Saved data entries
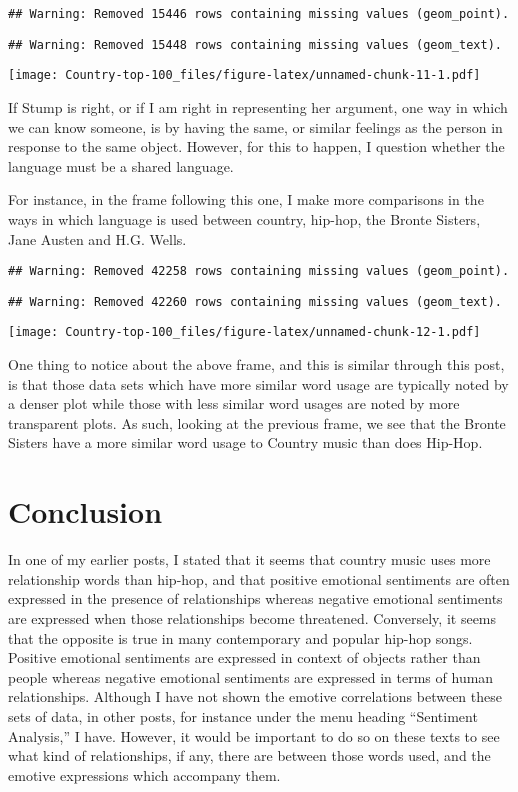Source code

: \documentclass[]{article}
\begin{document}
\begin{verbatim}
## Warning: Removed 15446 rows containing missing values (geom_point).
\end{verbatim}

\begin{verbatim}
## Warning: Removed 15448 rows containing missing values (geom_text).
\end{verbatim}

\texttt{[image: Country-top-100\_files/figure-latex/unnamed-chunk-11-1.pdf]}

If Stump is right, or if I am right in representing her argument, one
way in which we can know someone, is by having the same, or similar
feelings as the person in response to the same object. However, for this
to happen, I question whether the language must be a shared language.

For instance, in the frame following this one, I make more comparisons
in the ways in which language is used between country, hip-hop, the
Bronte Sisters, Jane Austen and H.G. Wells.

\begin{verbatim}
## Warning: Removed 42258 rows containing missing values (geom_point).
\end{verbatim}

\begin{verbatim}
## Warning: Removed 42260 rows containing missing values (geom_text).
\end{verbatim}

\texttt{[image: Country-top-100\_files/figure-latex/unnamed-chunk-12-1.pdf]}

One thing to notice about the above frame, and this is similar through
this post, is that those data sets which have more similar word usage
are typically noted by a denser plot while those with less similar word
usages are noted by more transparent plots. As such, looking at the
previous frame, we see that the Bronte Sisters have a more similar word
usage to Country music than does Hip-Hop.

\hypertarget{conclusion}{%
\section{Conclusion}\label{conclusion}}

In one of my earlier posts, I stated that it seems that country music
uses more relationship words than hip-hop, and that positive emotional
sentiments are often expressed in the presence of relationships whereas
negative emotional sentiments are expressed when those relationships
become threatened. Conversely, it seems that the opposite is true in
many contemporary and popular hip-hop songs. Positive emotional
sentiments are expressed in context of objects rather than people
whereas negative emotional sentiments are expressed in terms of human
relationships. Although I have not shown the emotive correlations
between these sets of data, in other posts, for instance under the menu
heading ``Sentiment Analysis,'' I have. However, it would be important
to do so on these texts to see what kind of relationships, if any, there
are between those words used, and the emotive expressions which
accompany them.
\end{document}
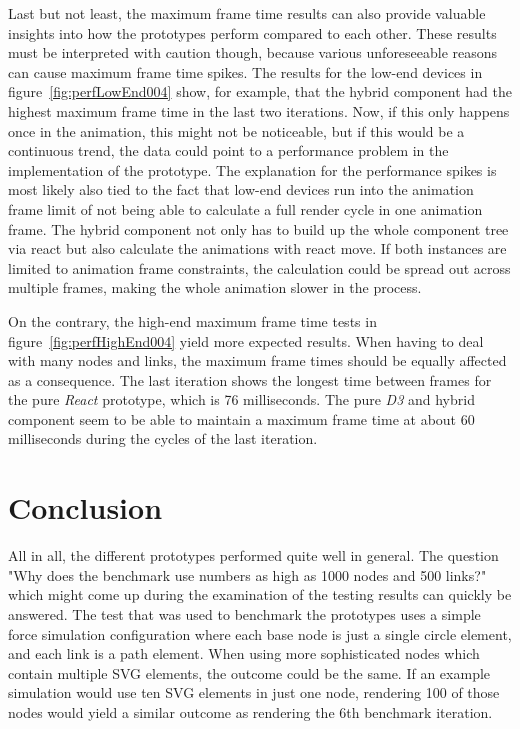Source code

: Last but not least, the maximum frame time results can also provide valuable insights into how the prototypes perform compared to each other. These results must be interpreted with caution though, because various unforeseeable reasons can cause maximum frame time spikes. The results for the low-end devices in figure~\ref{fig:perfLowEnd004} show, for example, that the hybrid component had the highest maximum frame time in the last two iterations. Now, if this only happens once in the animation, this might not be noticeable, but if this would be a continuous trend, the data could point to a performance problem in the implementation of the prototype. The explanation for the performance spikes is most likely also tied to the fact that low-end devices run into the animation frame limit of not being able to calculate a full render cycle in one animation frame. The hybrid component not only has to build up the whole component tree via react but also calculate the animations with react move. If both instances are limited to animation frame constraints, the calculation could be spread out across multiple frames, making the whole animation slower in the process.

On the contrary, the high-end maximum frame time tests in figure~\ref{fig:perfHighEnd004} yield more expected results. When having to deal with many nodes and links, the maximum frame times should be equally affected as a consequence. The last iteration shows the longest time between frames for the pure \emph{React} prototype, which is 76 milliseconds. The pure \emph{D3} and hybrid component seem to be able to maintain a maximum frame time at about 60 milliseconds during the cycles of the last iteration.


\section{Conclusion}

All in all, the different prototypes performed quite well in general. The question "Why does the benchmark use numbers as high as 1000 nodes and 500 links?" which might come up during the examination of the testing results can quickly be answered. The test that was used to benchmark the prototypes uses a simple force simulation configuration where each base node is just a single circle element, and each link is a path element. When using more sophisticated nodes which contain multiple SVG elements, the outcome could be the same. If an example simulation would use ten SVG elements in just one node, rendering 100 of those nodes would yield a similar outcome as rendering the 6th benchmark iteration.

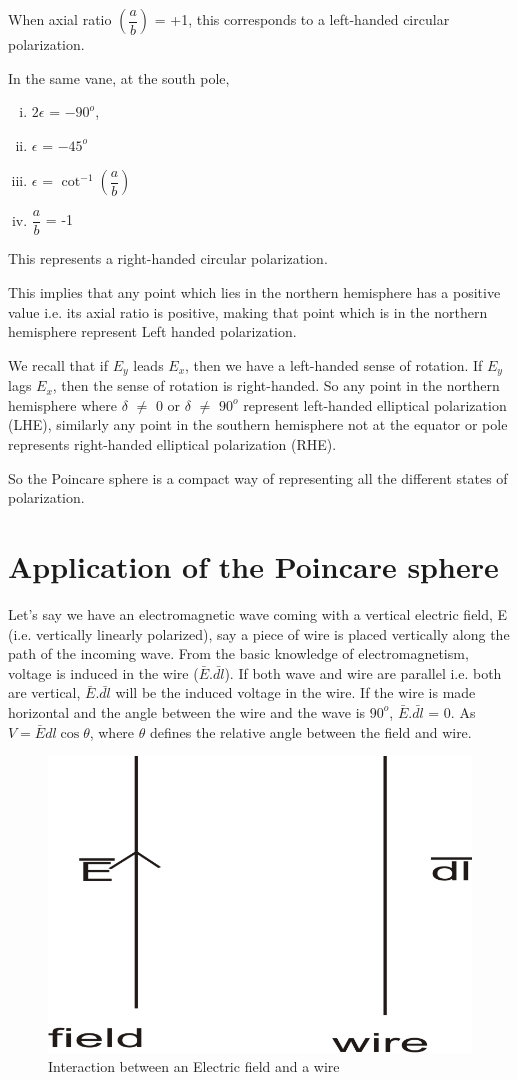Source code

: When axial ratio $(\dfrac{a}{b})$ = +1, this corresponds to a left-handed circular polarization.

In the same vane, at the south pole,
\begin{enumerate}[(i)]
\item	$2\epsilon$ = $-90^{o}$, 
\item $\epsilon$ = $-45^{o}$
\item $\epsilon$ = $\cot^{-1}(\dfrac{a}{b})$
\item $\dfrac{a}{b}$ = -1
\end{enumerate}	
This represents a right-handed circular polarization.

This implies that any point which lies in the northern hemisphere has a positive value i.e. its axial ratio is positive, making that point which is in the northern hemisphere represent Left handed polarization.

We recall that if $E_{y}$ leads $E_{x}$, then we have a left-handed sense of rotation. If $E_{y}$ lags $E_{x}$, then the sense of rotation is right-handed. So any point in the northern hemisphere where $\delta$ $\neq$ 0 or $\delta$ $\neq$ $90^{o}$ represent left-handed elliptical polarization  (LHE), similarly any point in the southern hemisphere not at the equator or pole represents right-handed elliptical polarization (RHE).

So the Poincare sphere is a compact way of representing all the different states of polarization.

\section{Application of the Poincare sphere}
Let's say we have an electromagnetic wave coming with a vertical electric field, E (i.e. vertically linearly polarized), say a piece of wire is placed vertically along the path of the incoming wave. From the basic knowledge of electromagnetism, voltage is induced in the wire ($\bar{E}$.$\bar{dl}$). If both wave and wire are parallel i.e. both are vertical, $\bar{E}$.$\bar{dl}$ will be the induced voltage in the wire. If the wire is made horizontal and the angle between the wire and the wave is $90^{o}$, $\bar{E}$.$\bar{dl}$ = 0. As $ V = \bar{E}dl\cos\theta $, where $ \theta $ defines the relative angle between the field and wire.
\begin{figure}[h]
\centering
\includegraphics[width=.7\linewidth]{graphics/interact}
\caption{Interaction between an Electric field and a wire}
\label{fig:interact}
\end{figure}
---
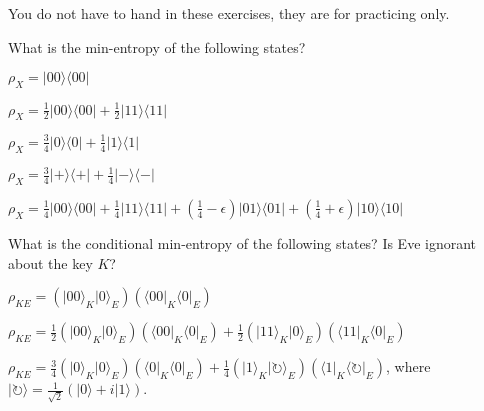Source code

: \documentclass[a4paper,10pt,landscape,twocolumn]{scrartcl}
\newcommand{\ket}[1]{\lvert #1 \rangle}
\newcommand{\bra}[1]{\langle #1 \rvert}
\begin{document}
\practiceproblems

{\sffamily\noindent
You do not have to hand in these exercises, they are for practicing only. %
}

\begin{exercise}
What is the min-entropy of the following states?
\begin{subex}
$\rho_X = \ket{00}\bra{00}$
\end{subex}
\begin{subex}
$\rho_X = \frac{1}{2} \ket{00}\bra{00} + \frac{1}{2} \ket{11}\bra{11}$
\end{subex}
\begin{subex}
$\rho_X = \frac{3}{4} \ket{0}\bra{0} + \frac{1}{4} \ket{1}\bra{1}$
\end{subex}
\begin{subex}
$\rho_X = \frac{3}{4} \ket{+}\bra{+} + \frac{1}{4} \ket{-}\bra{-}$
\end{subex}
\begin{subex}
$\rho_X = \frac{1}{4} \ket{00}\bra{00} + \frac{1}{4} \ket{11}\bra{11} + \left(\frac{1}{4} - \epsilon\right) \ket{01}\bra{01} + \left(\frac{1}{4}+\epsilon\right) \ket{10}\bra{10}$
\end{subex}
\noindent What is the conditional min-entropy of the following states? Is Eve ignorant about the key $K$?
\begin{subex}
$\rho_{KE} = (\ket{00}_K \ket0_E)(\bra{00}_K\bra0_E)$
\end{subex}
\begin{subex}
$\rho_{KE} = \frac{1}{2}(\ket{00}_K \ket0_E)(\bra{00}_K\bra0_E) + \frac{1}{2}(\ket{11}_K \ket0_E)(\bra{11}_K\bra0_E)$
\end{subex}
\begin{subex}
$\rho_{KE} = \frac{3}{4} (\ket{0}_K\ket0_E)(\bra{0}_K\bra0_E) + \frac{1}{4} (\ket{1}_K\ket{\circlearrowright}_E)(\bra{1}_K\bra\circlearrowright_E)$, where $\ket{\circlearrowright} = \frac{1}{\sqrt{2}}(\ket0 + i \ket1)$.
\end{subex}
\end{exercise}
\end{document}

TASK DETAILS:
Pick out and copy the lines of the entries that hold the string "rows".

EXERCISE SOLUTION:
## Warning: Removed 15446 rows containing missing values (geom_point).
## Warning: Removed 15448 rows containing missing values (geom_text).
## Warning: Removed 42258 rows containing missing values (geom_point).
## Warning: Removed 42260 rows containing missing values (geom_text).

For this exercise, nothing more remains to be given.